TASK ITEM: Search the material below for the string "rbrace" and list each line that holds it.
[Opening EXERCISE DATA section]
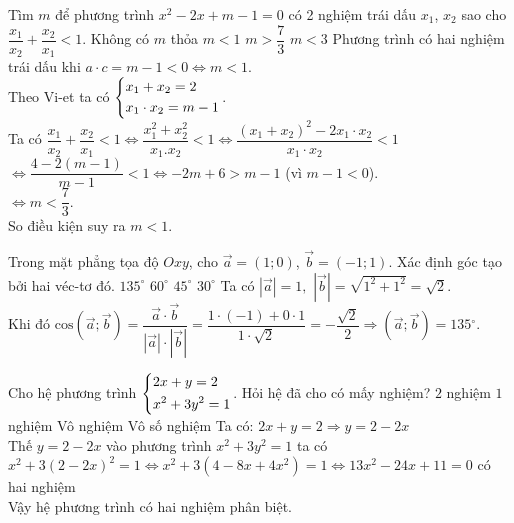 \begin{ex}%
Tìm $m$ để phương trình $x^2-2x+m-1=0$ có 2 nghiệm trái dấu $x_1$, $x_2$ sao cho $\dfrac{x_1}{x_2}+\dfrac{x_2}{x_1}<1$.
\choice
{Không có $m$ thỏa}
{\True $m<1$}
{$m>\dfrac{7}{3}$}
{$m<3$}
\loigiai
{Phương trình có hai nghiệm trái dấu khi $a\cdot c=m-1<0\Leftrightarrow m<1$.\\
	Theo Vi-et ta có $\left\{\begin{aligned}& x_1+x_2=2 \\
		& x_1\cdot x_2=m-1 \\
	\end{aligned}\right.$.\\
	Ta có $\dfrac{x_1}{x_2}+\dfrac{x_2}{x_1}<1\Leftrightarrow \dfrac{x_1^2+x_2^2}{x_1.x_2}<1\Leftrightarrow \dfrac{{{(x_1+x_2 )}^2}-2x_1\cdot x_2}{x_1\cdot x_2}<1$\\
	$\Leftrightarrow \dfrac{4-2(m-1 )}{m-1}<1\Leftrightarrow -2m+6>m-1$ (vì $m-1<0$).\\
	$\Leftrightarrow m<\dfrac{7}{3}$.\\
So điều kiện suy ra $m<1$.}
\end{ex}
\begin{ex}%
Trong mặt phẳng tọa độ $Oxy$, cho $\vec{a}=(1;0 )$, $\vec{b}=(-1;1 )$. Xác định góc tạo bởi hai véc-tơ đó.
\choice
{\True ${{135}^{\circ }}$}
{${{60}^{\circ }}$}
{${{45}^{\circ }}$}
{${{30}^{\circ }}$}
\loigiai
{Ta có $\left| \vec{a} \right|=1,\,\,\left| \vec{b} \right|=\sqrt{{{1}^2}+{{1}^2}}=\sqrt{2}$.\\
	Khi đó $\text{cos}(\vec{a};\vec{b} )=\dfrac{\vec{a}\cdot\vec{b}}{\left| \vec{a} \right|\cdot\left| \vec{b} \right|}=\dfrac{1\cdot(-1 )+0\cdot1}{1\cdot\sqrt{2}}=-\dfrac{\sqrt{2}}{2}\Rightarrow (\vec{a};\vec{b} )=135{}^\circ $.}
\end{ex}
\begin{ex}%
Cho hệ phương trình $\left\{\begin{aligned}& 2x+y=2 \\
	& x^2+3{{y}^2}=1 \\
\end{aligned}\right.$. Hỏi hệ đã cho có mấy nghiệm?
\choice
{\True $2$ nghiệm}
{$1$ nghiệm}
{Vô nghiệm}
{Vô số nghiệm}
\loigiai
{Ta có: $2x+y=2\Rightarrow y=2-2x$\\
	Thế $y=2-2x$ vào phương trình $x^2+3{{y}^2}=1$ ta có\\ $x^2+3{{(2-2x)}^2}=1\Leftrightarrow x^2+3(4-8x+4x^2 )=1\Leftrightarrow 13x^2-24x+11=0$ có hai nghiệm\\
	Vậy hệ phương trình có hai nghiệm phân biệt.}
\end{ex}
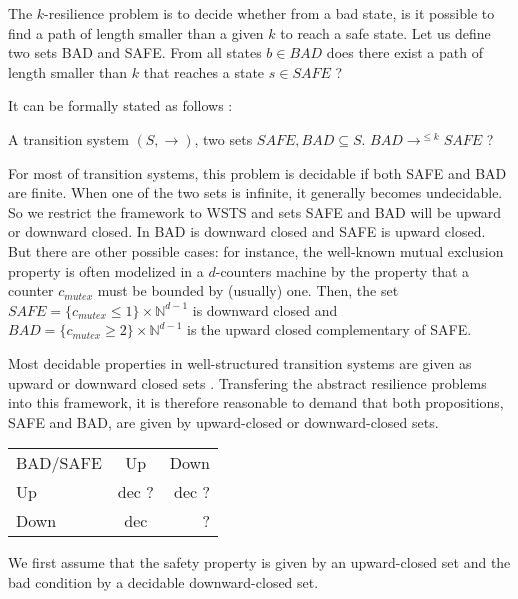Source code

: The $k$-resilience problem is to decide whether from a bad state, is it possible to find a path of length smaller than a given $k$ to reach a safe state. Let us define two sets BAD and SAFE. From all states $b \in BAD$ does there exist a path of length smaller than $k$ that reaches a state $s \in SAFE$ ?

It can be formally stated as follows :

{A transition system $(S,\rightarrow)$, two sets $SAFE, BAD \subseteq S$.}
{$BAD \longrightarrow^{\leq k} SAFE$ ?\newline}
%

For most of transition systems, this problem is decidable if both SAFE and BAD are finite. When one of the two sets is infinite, it generally becomes undecidable. So we restrict the framework to WSTS and sets SAFE and BAD will be upward or downward closed. In \cite{DBLP:conf/gg/Ozkan22} BAD is downward closed and SAFE is upward closed. But there are other possible cases: for instance, the well-known mutual exclusion property is often modelized in a $d$-counters machine by the property that a counter $c_{mutex}$ must be bounded by (usually) one. Then, the set $SAFE =  \{c_{mutex} \leq 1\} \times \mathbb{N}^{d-1}$ is downward closed and $BAD =\{c_{mutex} \geq 2\} \times  \mathbb{N}^{d-1} $ is the upward closed complementary of SAFE.
%		

Most decidable properties in well-structured transition systems are given as upward or downward closed sets \cite{DBLP:journals/iandc/AbdullaCJT00, DBLP:journals/tcs/FinkelS01}.
Transfering the abstract resilience problems into this framework,
it is therefore reasonable to demand that both propositions, SAFE and BAD, are given by 
upward-closed or downward-closed sets.

\begin{tabular}{ l c r }
   BAD/SAFE & Up & Down \\
   Up & dec ? & dec ? \\
   Down & dec & ? \\
 \end{tabular}

We first assume that the safety property is given by an upward-closed set and the bad condition by a decidable downward-closed set. 

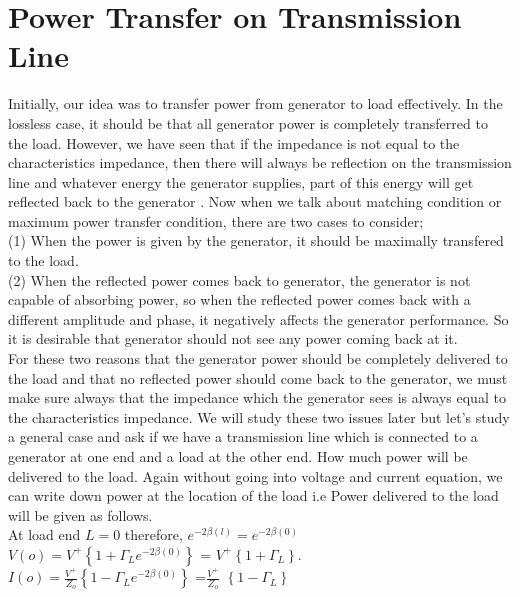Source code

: \section{Power Transfer on Transmission Line}
Initially, our idea was to transfer power from generator to load effectively. In the lossless case, it should be that all generator power is completely transferred to the load. However, we have seen that if the impedance is not equal to the characteristics impedance, then there will always be reflection on the transmission line and whatever energy the generator supplies, part of this energy will get reflected back to the generator . Now when we talk about matching condition or maximum power transfer condition, there are two cases to consider;\\

(1) When the power is given by the generator, it should be maximally transfered to the load.\\
 
(2) When the reflected power comes back to generator, the generator is not capable of absorbing power, so when the reflected power comes back with a different amplitude and phase, it negatively affects the generator performance. So it is desirable that generator should not see any power coming back at it.\\
  
   For these two reasons that the generator power should be completely delivered to the load and that no reflected power should come back to the generator, we must make sure always that the impedance which the generator sees is always equal to the characteristics impedance. We will study these two issues later but let's study a general case and ask if we have a transmission line which is connected to a generator at  one end and a load at the other end. How much power will be delivered to the load. Again without going into voltage and current equation, we can write down power at the location of the load i.e Power delivered to the load will be given as follows.\\

At load end $L=0$ therefore, $e^{-2\beta (l)} = e^{-2\beta (0)}$\\

$V(o)= V^{+} \left\lbrace {1 + \Gamma_L e^{-2\beta(0)}}\right\rbrace $ = $V^{+}\left\lbrace 1 +\Gamma_L \right\rbrace$.
\\

$I(o)= \frac{V^{+}}{Z_o} \left\lbrace {1 - \Gamma_L e^{-2\beta(0)}}\right\rbrace $ =$ \frac{V^{+}}{Z_o}$ $\left\lbrace 1 -\Gamma_L \right\rbrace$ \\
[Closing EXERCISE DATA section]
SOLUTION FOR THIS EXERCISE:
$V(o)= V^{+} \left\lbrace {1 + \Gamma_L e^{-2\beta(0)}}\right\rbrace $ = $V^{+}\left\lbrace 1 +\Gamma_L \right\rbrace$.
$I(o)= \frac{V^{+}}{Z_o} \left\lbrace {1 - \Gamma_L e^{-2\beta(0)}}\right\rbrace $ =$ \frac{V^{+}}{Z_o}$ $\left\lbrace 1 -\Gamma_L \right\rbrace$ \\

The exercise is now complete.